New York Jets: Landry's Deal Secures Jets, as He Seeks to Prove He's 100 Percent

Barry BarnesContributor IIIMarch 29, 2012

ASHBURN, VA - CIRCA 2011: In this handout image provided by the NFL,  LaRon Landry of the Washington Redskins poses for his NFL headshot circa 2011 in Ashburn, Virginia. (Photo by NFL via Getty Images)
Handout/Getty Images

After a little over two years, former Washington Redskins’ safety LaRon Landry is finally healed and is ready to prove he’s better than ever—in New York.

The hard-hitting Landry signed a one-year deal with the Jets Mar. 19, which was announced by the team.  Landry’s recent injuries postponed his opportunity of being the league’s best strong safety.

Clearly, the Jets’ one-year deal with Landry has everything to do with his injury.  And the 27-year old safety is fine with that as he looks to prove that he’s back. 

Landry has been banged up for the past two seasons, as he sustained a left Achilles tendon injury in 2010.  The Achilles injury resurfaced towards the end of his 2011 campaign with the Redskins, after battling problems with his hamstring and groin during the beginning of that season. 

Landry played in only 17 games over the last two seasons, which was extremely difficult for the 6-foot, 220-pound safety from Louisiana who never missed a game due to any injury during his football-playing life.

“Injury prone? Until my Achilles injury, I’ve never missed a game because of an injury,” said Landry in a one-on-one conversation on Jan. 30, 2012 via phone. “The first time I missed a game because of an injury was when we (the Redskins) played against the Chargers (San Diego) in my third season in the NFL (2009).  Before then, I never missed a game, not in Pee Wee, not in high school, not in college. I don’t know where this injury prone thing came from.”

The relationship between the Redskins’ medical staff and Landry became toxic, as Washington’s staff wanted him to have surgery on his Achilles, knowing it would have taken him two years to heal and recover.  Landry did not want to go under the knife, especially after finding out there were other resources to resolve his Achilles’ injury. 

ST. LOUIS, MO - OCTOBER 02: LaRon Landry #30 of the Washington Redskins makes a tackle against the St. Louis Rams at the Edward Jones Dome on October 2, 2011 in St. Louis, Missouri.  The Washington Redskins beat the St. Louis Rams 17-10.  (Photo by Dilip
Dilip Vishwanat/Getty Images

In 2011, Landry had platelet-rich plasma treatments during the course of the offseason and the NFL lockout.  After aggravating his Achilles last season, Landry opted for a stem-cell treatment procedure called Biological Matrix, which allows the natural body to develop tissues through a healing process as the procedure repairs, reinforces and regenerates his body through medicine.
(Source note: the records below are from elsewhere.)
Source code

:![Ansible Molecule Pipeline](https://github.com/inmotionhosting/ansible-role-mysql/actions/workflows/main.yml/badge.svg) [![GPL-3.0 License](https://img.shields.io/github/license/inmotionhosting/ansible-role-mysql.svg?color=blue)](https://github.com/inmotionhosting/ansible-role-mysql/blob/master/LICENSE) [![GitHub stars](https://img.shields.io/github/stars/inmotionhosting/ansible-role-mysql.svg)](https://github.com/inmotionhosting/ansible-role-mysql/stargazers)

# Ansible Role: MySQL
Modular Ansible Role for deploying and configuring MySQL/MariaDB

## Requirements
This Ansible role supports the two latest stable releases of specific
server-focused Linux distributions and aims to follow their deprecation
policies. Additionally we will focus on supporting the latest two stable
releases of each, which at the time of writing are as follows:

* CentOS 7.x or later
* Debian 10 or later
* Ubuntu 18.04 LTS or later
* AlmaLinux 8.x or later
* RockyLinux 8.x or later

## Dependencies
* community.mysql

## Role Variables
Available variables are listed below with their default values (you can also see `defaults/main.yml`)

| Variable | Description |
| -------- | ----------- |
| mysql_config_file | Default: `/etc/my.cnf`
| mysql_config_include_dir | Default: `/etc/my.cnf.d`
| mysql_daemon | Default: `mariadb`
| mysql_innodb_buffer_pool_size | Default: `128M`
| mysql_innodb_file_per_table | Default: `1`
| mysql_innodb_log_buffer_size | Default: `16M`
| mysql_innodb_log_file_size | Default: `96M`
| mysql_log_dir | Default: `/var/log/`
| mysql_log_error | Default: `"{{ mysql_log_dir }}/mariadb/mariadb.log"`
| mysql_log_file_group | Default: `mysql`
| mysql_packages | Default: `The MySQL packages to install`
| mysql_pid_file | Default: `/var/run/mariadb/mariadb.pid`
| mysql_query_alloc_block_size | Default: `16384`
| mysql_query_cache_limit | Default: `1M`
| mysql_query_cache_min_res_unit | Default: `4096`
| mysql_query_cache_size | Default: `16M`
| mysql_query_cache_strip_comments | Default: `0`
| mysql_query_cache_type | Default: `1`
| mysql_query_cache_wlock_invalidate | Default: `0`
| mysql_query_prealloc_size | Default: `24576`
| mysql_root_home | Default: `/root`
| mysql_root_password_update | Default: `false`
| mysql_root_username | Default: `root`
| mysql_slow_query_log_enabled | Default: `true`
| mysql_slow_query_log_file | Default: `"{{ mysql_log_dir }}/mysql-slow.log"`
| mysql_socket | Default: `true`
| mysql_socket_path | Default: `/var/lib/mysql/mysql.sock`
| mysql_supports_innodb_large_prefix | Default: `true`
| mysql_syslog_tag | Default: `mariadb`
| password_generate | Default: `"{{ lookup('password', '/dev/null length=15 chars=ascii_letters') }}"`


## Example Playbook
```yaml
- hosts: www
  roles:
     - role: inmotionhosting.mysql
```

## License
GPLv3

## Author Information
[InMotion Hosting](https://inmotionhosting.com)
Due to Landry's unwillingness to have surgery (as the Redskins suggested), Washington did not pay for the safety’s chosen procedure.  Landry decided to pay out of his pocket in order to get to the field quicker and be more effective.

Landry revealed in the conversation that he would be ready to go in March before free agency.  Reportedly, Landry’s deal is worth $4 million.

The blitz-happy Jets’ head coach Rex Ryan has a safety in Landry who is aggressive, physical and plays better around the line of scrimmage, which he prefers.  Landry will immediately improve the Jets' run defense. The LSU standout has six forced-fumbles and 5.5 sacks for his career.

With cornerbacks Darrelle Revis, Antonio Cromartie and Kyle Wilson, Landry’s addition would probably make the Jets’ secondary the best and most feared unit in the NFL.  In 64 games played, Landry has 383 tackles (291 solo) with countless lumber added in his love taps.

One thing that cannot be ignored is that the one-year deal is a safety investment for the Jets.  If Landry get injured again, especially if it’s his Achilles, there’s no loss.

What also cannot be ignored is Landry’s willingness to play the game he loves and when he displays his old form, a huge payday for the coming year will be recognized.


Barry Barnes is a featured columnist for Bleacher Report. Unless otherwise noted, all quotes were obtained first-hand.